■ What you need to do: Your output should consist of the lines from the first line of the records below through the one with "not provided. | [optional]", exactly, minus the pictures.

Dataset excerpts

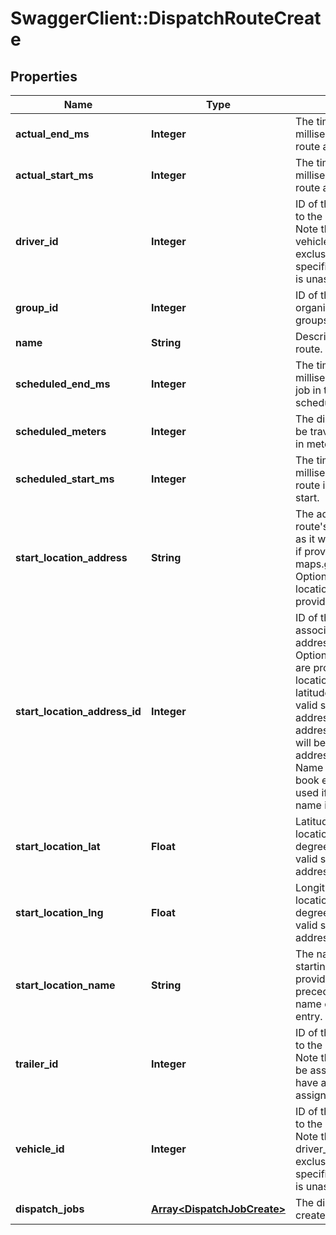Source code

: # SwaggerClient::DispatchRouteCreate

## Properties
Name | Type | Description | Notes
------------ | ------------- | ------------- | -------------
**actual_end_ms** | **Integer** | The time in Unix epoch milliseconds that the route actually ended. | [optional] 
**actual_start_ms** | **Integer** | The time in Unix epoch milliseconds that the route actually started. | [optional] 
**driver_id** | **Integer** | ID of the driver assigned to the dispatch route. Note that driver_id and vehicle_id are mutually exclusive. If neither is specified, then the route is unassigned. | [optional] 
**group_id** | **Integer** | ID of the group if the organization has multiple groups (optional). | [optional] 
**name** | **String** | Descriptive name of this route. | 
**scheduled_end_ms** | **Integer** | The time in Unix epoch milliseconds that the last job in the route is scheduled to end. | 
**scheduled_meters** | **Integer** | The distance expected to be traveled for this route in meters. | [optional] 
**scheduled_start_ms** | **Integer** | The time in Unix epoch milliseconds that the route is scheduled to start. | 
**start_location_address** | **String** | The address of the route&#39;s starting location, as it would be recognized if provided to maps.google.com. Optional if a valid start location address ID is provided. | [optional] 
**start_location_address_id** | **Integer** | ID of the start location associated with an address book entry. Optional if valid values are provided for start location address or latitude/longitude. If a valid start location address ID is provided, address/latitude/longitude will be used from the address book entry. Name of the address book entry will only be used if the start location name is not provided. | [optional] 
**start_location_lat** | **Float** | Latitude of the start location in decimal degrees. Optional if a valid start location address ID is provided. | [optional] 
**start_location_lng** | **Float** | Longitude of the start location in decimal degrees. Optional if a valid start location address ID is provided. | [optional] 
**start_location_name** | **String** | The name of the route&#39;s starting location. If provided, it will take precedence over the name of the address book entry. | [optional] 
**trailer_id** | **Integer** | ID of the trailer assigned to the dispatch route. Note that trailers can only be assigned to routes that have a Vehicle or Driver assigned to them. | [optional] 
**vehicle_id** | **Integer** | ID of the vehicle assigned to the dispatch route. Note that vehicle_id and driver_id are mutually exclusive. If neither is specified, then the route is unassigned. | [optional] 
**dispatch_jobs** | [**Array&lt;DispatchJobCreate&gt;**](DispatchJobCreate.md) | The dispatch jobs to create for this route. |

■ Answer area:
Source code

: # SwaggerClient::DispatchRouteCreate

## Properties
Name | Type | Description | Notes
------------ | ------------- | ------------- | -------------
**actual_end_ms** | **Integer** | The time in Unix epoch milliseconds that the route actually ended. | [optional] 
**actual_start_ms** | **Integer** | The time in Unix epoch milliseconds that the route actually started. | [optional] 
**driver_id** | **Integer** | ID of the driver assigned to the dispatch route. Note that driver_id and vehicle_id are mutually exclusive. If neither is specified, then the route is unassigned. | [optional] 
**group_id** | **Integer** | ID of the group if the organization has multiple groups (optional). | [optional] 
**name** | **String** | Descriptive name of this route. | 
**scheduled_end_ms** | **Integer** | The time in Unix epoch milliseconds that the last job in the route is scheduled to end. | 
**scheduled_meters** | **Integer** | The distance expected to be traveled for this route in meters. | [optional] 
**scheduled_start_ms** | **Integer** | The time in Unix epoch milliseconds that the route is scheduled to start. | 
**start_location_address** | **String** | The address of the route&#39;s starting location, as it would be recognized if provided to maps.google.com. Optional if a valid start location address ID is provided. | [optional] 
**start_location_address_id** | **Integer** | ID of the start location associated with an address book entry. Optional if valid values are provided for start location address or latitude/longitude. If a valid start location address ID is provided, address/latitude/longitude will be used from the address book entry. Name of the address book entry will only be used if the start location name is not provided. | [optional] 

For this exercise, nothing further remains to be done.